The Nikkei Stock Average kept gaining ground Wednesday, even after Wall Street shares fell overnight.
"With foreign investors relatively quiet, market sentiment has changed to one where stocks are not unreasonably susceptible to overseas factors and instead move based on domestic elements," said a trader at a major brokerage.
The Tokyo market has been firm because there is a big buyer.
"You've heard about 'The Whale,' right?" whispered one market player when asked about the steady demand.
"The Whale" refers to the nickname that market pros call the Government Pension Investment Fund, based on the Japanese term the "whale in the pond."
According to market observers, the GPIF started full-blown trades last Friday, purchasing close to 200 billion yen ($1.68 billion) in shares during four sessions. The megafund apparently bought about 100 large-capitalization stocks Wednesday, and kept purchasing stocks throughout the day to force sellers to close out their short positions.
Under its new asset mix released in October, the GPIF will scale back holdings of domestic bonds while raising its exposure to Japanese stocks from 18% to 25%. The fund apparently had been consistently buying small- and mid-cap stocks at low prices, but now it is making big enough purchases of large-cap stocks to influence the market.

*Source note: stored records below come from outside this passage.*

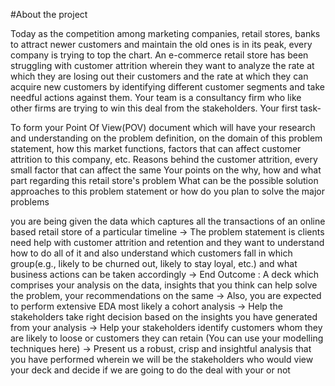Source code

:#About the project

Today as the competition among marketing companies, retail stores, banks to attract newer customers and maintain the old ones is in its peak, every company is trying to top the chart. 
An e-commerce retail store has been struggling with customer attrition wherein they want to analyze the rate at which they are losing out their customers and the rate at which they can acquire new customers by identifying different customer segments and take needful actions against them.
Your team is a consultancy firm who like other firms are trying to win this deal from the stakeholders.
Your first task-

To form your Point Of View(POV) document which will have your research and understanding on the problem definition,
on the domain of this problem statement, how this market functions, factors that can affect customer attrition to this company, etc.
Reasons behind the customer attrition, every small factor that can affect the same
Your points on the why, how and what part regarding this retail store's problem
What can be the possible solution approaches to this problem statement or how do you plan to solve the major problems

you are being given the data which captures all the transactions of an online based retail store of a particular timeline
-> The problem statement is clients need help with customer attrition and retention and they want to understand how to do all of it and also understand which customers fall in which group(e.g., likely to be churned out, likely to stay loyal, etc.) and what business actions can be taken accordingly
-> End Outcome : A deck which comprises your analysis on the data, insights that you think can help solve the problem, your recommendations on the same
-> Also, you are expected to perform extensive EDA most likely a cohort analysis
-> Help the stakeholders take right decision based on the insights you have generated from your analysis
-> Help your stakeholders identify customers whom they are likely to loose or customers they can retain (You can use your modelling techniques here)
-> Present us a robust, crisp and insightful analysis that you have performed wherein we will be the stakeholders who would view your deck and decide if we are going to do the deal with your or not
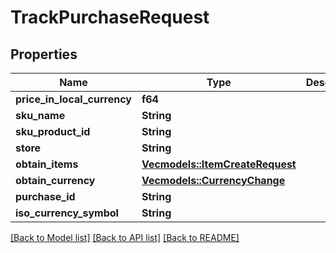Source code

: # TrackPurchaseRequest

## Properties

Name | Type | Description | Notes
------------ | ------------- | ------------- | -------------
**price_in_local_currency** | **f64** |  | 
**sku_name** | **String** |  | 
**sku_product_id** | **String** |  | 
**store** | **String** |  | 
**obtain_items** | [**Vec<models::ItemCreateRequest>**](ItemCreateRequest.md) |  | 
**obtain_currency** | [**Vec<models::CurrencyChange>**](CurrencyChange.md) |  | 
**purchase_id** | **String** |  | 
**iso_currency_symbol** | **String** |  | 

[[Back to Model list]](../README.md#documentation-for-models) [[Back to API list]](../README.md#documentation-for-api-endpoints) [[Back to README]](../README.md)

Some call the GPIF's greater exposure to stocks, together with the Bank of Japan's aggressive buying of exchange-traded funds, a "government-made market." But it does help to normalize buying on the Japanese stock market.
These purchases "help back a market trend of purchasing low-risk growth stocks, which generate profits and do not have wild price swings," said Tomohiro Okawa at UBS Securities.
In the Japanese stock market, investors had often been rewarded by targeting undervalued shares or engaging in short-term trading of high-risk stocks. But after the GPIF adopted the JPX Nikkei Index 400, which is focused on stocks with high returns on equity, low-risk growth stocks became the top performers for last year.
Some market observers are sensitive about the GPIF's moves because every trade it makes has an enormous impact on the market. Its portfolio shuffling on March 24-25 in 2014 wreaked havoc on the market, causing massive losses to other pension funds and investment trusts that owned stocks that were dumped by the mammoth fund.